~海異~ 第七話

 人の足首、くるぶし付近から切り落とされていたかのように落ちていたシューズを見つけてしまったその日の夜。


 あれから当然のように楽しく海水浴をする気分でもなくなり、もちろんいつ警察がきて聴取などを受けるだろう、と思っていたのであなたは旅館で大人しくしていました。晴斗は暇そうにしながらもなんとなく空気を読んでくれていて、だだをこねたりぐずったりもせずに一人でなんとか遊んだり、移動中でも楽しくできるようと持参したお絵描きセットで絵を描いたりしてくれています。

 あなたは凄く怯え、ショックを受けている状態でその表情が隠しきれていませんから。


 靴の内部、足の断面をハッキリとあなたは直視してしまい、その映像が脳裏から離れてくれませんでした。骨が少し飛び出ていて血の気が無くなった肉はボロボロ、そこにフナムシが一匹・・・


 あなたの推測ですが、身体の大部分は魚やカニなどの甲殻類、フナムシのような海の節足動物たちが捕食し、履いていた靴の部分だけが残って浮き、漂い、海岸へ着いたのだろうと・・・・・・


 今思えば他にも何十足もの、特に『スポーツシューズ』が多く点在していたようにも思えます。しかし、あなたはその記憶を辿り再確認しに岩場へいく気には毛頭なりません。警察がきて全部調べてくれるだろうと踏んでいました。
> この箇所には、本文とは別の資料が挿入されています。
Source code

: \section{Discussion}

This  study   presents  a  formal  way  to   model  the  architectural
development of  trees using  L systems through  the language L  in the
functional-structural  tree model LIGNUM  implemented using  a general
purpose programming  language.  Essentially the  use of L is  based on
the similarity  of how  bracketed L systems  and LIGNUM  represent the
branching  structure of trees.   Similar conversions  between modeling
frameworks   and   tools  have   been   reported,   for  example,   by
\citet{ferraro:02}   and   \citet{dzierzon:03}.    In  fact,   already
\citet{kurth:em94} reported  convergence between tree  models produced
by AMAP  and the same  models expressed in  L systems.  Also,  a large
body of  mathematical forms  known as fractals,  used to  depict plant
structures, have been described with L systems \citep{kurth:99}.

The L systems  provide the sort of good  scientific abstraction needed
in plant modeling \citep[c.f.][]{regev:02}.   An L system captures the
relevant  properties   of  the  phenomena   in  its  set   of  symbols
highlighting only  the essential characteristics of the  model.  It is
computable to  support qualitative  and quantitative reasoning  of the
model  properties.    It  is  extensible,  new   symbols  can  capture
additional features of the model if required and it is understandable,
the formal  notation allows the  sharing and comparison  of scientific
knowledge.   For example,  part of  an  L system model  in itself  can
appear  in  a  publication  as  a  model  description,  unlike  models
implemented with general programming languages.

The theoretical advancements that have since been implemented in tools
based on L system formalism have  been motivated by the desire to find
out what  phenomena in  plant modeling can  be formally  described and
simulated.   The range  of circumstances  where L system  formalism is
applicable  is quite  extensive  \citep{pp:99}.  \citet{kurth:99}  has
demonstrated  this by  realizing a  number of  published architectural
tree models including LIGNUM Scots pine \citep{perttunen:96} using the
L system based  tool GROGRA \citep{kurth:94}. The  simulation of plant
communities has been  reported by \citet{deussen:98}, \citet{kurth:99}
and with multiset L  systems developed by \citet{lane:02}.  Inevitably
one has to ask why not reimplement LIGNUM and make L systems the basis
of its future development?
《ああ・・・今すぐにでも帰りたい・・・ここを出て行きたい》


 しかし、第一発見者として警察の人がきたら状況を話さないといけません。


《早くきてくれぇ・・・》


 ひたすら今はそう願っています。


コン・・・コン・・・


「失礼致しますぅぅ」


 女将さんが夕食を持ってきてくれました。


「あ、あの、警察には・・・」

 あなたはすかさず第一希望を質問しました。


「ああ、はい、通報いたしましたよ」

 そういって、夕食の準備にかかろうとします。


「あ、いや、まだ・・・来ていないのですか?あれから、けっこう時間経ってますよね?」


「ああ・・・えっと、ここへ来るまでの国道で”土砂崩れ”があったみたいで。今日は来られないみたいですねぇ」


「え・・・マジですか?」


「明日、撤去作業を開始して、完了次第こちらへ向かうそうですよぉ」

 あなたは絶望的な気分に追いやられました。


「そう・・・ですか。え、でも、迂回の道もあるんじゃ・・・」

 女将さんはそそくさと軽い会釈をして退室していきました。


 最悪な気分です。よりにもよって、今夜の夕食は豪華な海鮮で、堂々と伊勢エビが真ん中で鎮座しているのです。


 あなたは吐き気を催しトイレへと駆け込みます。


 胃の内部の物は全て消化済みで胃液と唾液しかでない。なんとか冷静に落ち着かせて戻ると、晴斗は美味しそうに食事を楽しんでいました。